After the initial commit for a file, each commit should only include changing one thing. If you were to tell someone what was done in the commit would you use the word ‘and’? If so, then you need to break apart the commit or strive for cleaner commits.

Push frequency

At least once a day

Commit messages

  1. First line should be an imperative statement that is less than 50 characters long. Capitalize first word and do not put a period at the end.
  2. Second line should be white space
  3. Subsequent lines should be no more than 72 characters long and provide a detailed description of the original problem, what was done to solve it, and any possible limitations.
  4. Include references to issue tracking

Working in style

People have their own idiosyncrasies about how they format their code. Hadley Wickham has developed an R style guide that is based on google’s that is worth considering if you haven’t developed your own bad habits yet. Some critical themes to consider (some plagiarism of Wickham follows):

  • File names, variable names, and function names should all be meaningful and self commenting
  • Avoid variable and function names that are already used by R (e.g. c, T)
  • Place spaces around all operators (=, +, -, <-, etc.) and a space after a comma
  • An opening curly brace should never go on its own line and should always be followed by a new line. A closing curly brace should always go on its own line, unless it’s followed by else.

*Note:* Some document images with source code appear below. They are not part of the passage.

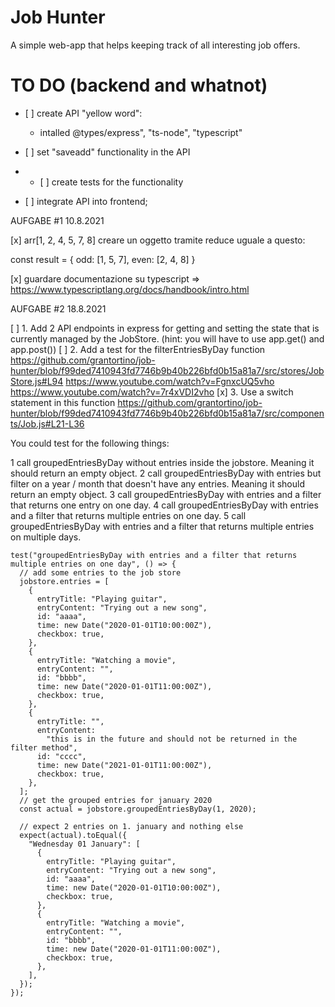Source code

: # Job Hunter

A simple web-app that helps keeping track of all interesting job offers.

# TO DO (backend and whatnot)

- [ ] create API "yellow word":

  - intalled @types/express", "ts-node", "typescript"

- [ ] set "saveadd" functionality in the API
- - [ ] create tests for the functionality

- [ ] integrate API into frontend;

AUFGABE #1 10.8.2021

[x] arr[1, 2, 4, 5, 7, 8] creare un oggetto tramite reduce uguale a questo:

const result = {
odd: [1, 5, 7],
even: [2, 4, 8]
}

[x] guardare documentazione su typescript => https://www.typescriptlang.org/docs/handbook/intro.html

AUFGABE #2 18.8.2021

[ ] 1. Add 2 API endpoints in express for getting and setting the state that is currently managed by the JobStore. (hint: you will have to use app.get() and app.post())
[ ] 2. Add a test for the filterEntriesByDay function https://github.com/grantortino/job-hunter/blob/f99ded7410943fd7746b9b40b226bfd0b15a81a7/src/stores/JobStore.js#L94
https://www.youtube.com/watch?v=FgnxcUQ5vho
https://www.youtube.com/watch?v=7r4xVDI2vho
[x] 3. Use a switch statement in this function https://github.com/grantortino/job-hunter/blob/f99ded7410943fd7746b9b40b226bfd0b15a81a7/src/components/Job.js#L21-L36

You could test for the following things:

1 call groupedEntriesByDay without entries inside the jobstore. Meaning it
should return an empty object.
2 call groupedEntriesByDay with entries but filter on a year / month that
doesn't have any entries. Meaning it should return an empty object.
3 call groupedEntriesByDay with entries and a filter that returns one entry on one day.
4 call groupedEntriesByDay with entries and a filter that returns multiple entries on one day.
5 call groupedEntriesByDay with entries and a filter that returns multiple entries on multiple days.

    test("groupedEntriesByDay with entries and a filter that returns multiple entries on one day", () => {
      // add some entries to the job store
      jobstore.entries = [
        {
          entryTitle: "Playing guitar",
          entryContent: "Trying out a new song",
          id: "aaaa",
          time: new Date("2020-01-01T10:00:00Z"),
          checkbox: true,
        },
        {
          entryTitle: "Watching a movie",
          entryContent: "",
          id: "bbbb",
          time: new Date("2020-01-01T11:00:00Z"),
          checkbox: true,
        },
        {
          entryTitle: "",
          entryContent:
            "this is in the future and should not be returned in the filter method",
          id: "cccc",
          time: new Date("2021-01-01T11:00:00Z"),
          checkbox: true,
        },
      ];
      // get the grouped entries for january 2020
      const actual = jobstore.groupedEntriesByDay(1, 2020);

      // expect 2 entries on 1. january and nothing else
      expect(actual).toEqual({
        "Wednesday 01 January": [
          {
            entryTitle: "Playing guitar",
            entryContent: "Trying out a new song",
            id: "aaaa",
            time: new Date("2020-01-01T10:00:00Z"),
            checkbox: true,
          },
          {
            entryTitle: "Watching a movie",
            entryContent: "",
            id: "bbbb",
            time: new Date("2020-01-01T11:00:00Z"),
            checkbox: true,
          },
        ],
      });
    });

Always indent the code inside curly braces.
  • Strive to limit your code to 80 characters per line. This fits comfortably on a printed page with a reasonably sized font. If you find yourself running out of room, this is a good indication that you should encapsulate some of the work in a separate function.
  • When indenting your code, use two spaces. Never use tabs or mix tabs and spaces.
  • Use <-, not =, for assignment.
  • Function names should be verbs, where possible and the function should be no more than 50 lines
  • Comment your code liberally. Each line of a comment should begin with the comment symbol and a single space. They should explain the why, not the what.

knitr

  • All code chunks need to be named
  • Set echo=T
  • cache=?
  • How much sourcing should we have within each document vs. imbedded functions?

These best practices are an evolving target that may need to be revised with experience. If you have a suggestion, please make a pull request and we can iterate.